▶ _Problem to solve_
Gather all lines from the material that contain the word "this".
----------
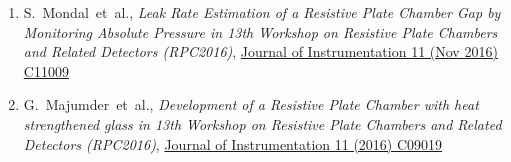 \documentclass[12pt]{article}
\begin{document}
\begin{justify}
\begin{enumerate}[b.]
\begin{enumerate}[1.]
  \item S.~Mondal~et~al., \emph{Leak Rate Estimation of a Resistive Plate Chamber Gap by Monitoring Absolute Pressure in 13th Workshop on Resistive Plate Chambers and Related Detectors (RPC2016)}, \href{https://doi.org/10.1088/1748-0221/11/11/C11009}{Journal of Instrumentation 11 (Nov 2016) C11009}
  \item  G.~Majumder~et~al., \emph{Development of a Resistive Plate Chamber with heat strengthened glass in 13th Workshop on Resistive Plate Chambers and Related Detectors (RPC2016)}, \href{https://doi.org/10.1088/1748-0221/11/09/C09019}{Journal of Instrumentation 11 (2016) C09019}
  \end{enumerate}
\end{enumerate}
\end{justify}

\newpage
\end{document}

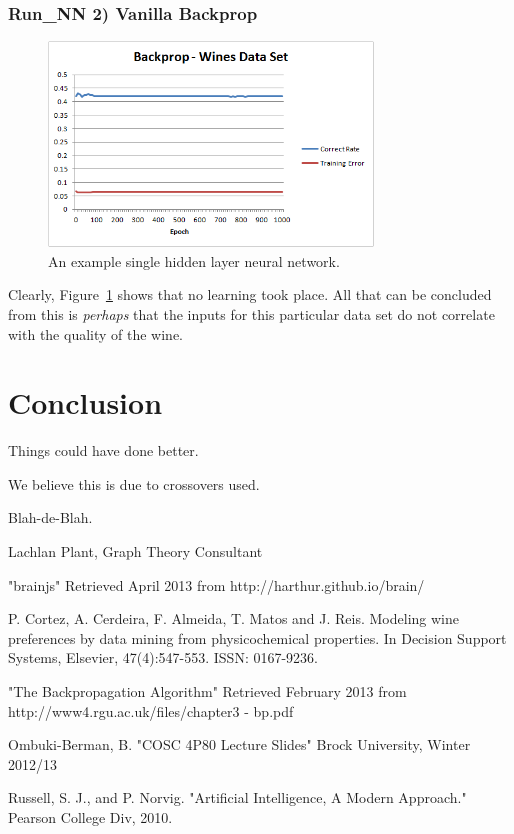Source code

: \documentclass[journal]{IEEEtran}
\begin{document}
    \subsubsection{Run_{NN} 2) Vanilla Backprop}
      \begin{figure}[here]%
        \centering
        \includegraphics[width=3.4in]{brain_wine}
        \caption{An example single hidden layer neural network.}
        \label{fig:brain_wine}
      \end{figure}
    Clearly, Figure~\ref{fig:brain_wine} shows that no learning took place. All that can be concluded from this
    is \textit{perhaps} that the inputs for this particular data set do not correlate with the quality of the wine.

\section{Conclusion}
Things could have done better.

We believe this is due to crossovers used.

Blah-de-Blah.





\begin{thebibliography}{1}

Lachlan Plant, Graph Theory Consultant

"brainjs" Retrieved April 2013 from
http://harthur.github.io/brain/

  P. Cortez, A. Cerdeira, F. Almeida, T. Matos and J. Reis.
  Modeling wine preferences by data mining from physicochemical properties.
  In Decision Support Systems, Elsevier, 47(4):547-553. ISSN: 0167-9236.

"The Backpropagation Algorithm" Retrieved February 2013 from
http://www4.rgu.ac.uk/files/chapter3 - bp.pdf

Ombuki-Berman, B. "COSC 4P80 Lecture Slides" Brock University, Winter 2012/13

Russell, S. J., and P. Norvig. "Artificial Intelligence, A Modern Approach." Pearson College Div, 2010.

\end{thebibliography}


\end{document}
----------
▶ _Solution to the problem_
    Clearly, Figure~\ref{fig:brain_wine} shows that no learning took place. All that can be concluded from this
    is \textit{perhaps} that the inputs for this particular data set do not correlate with the quality of the wine.
We believe this is due to crossovers used.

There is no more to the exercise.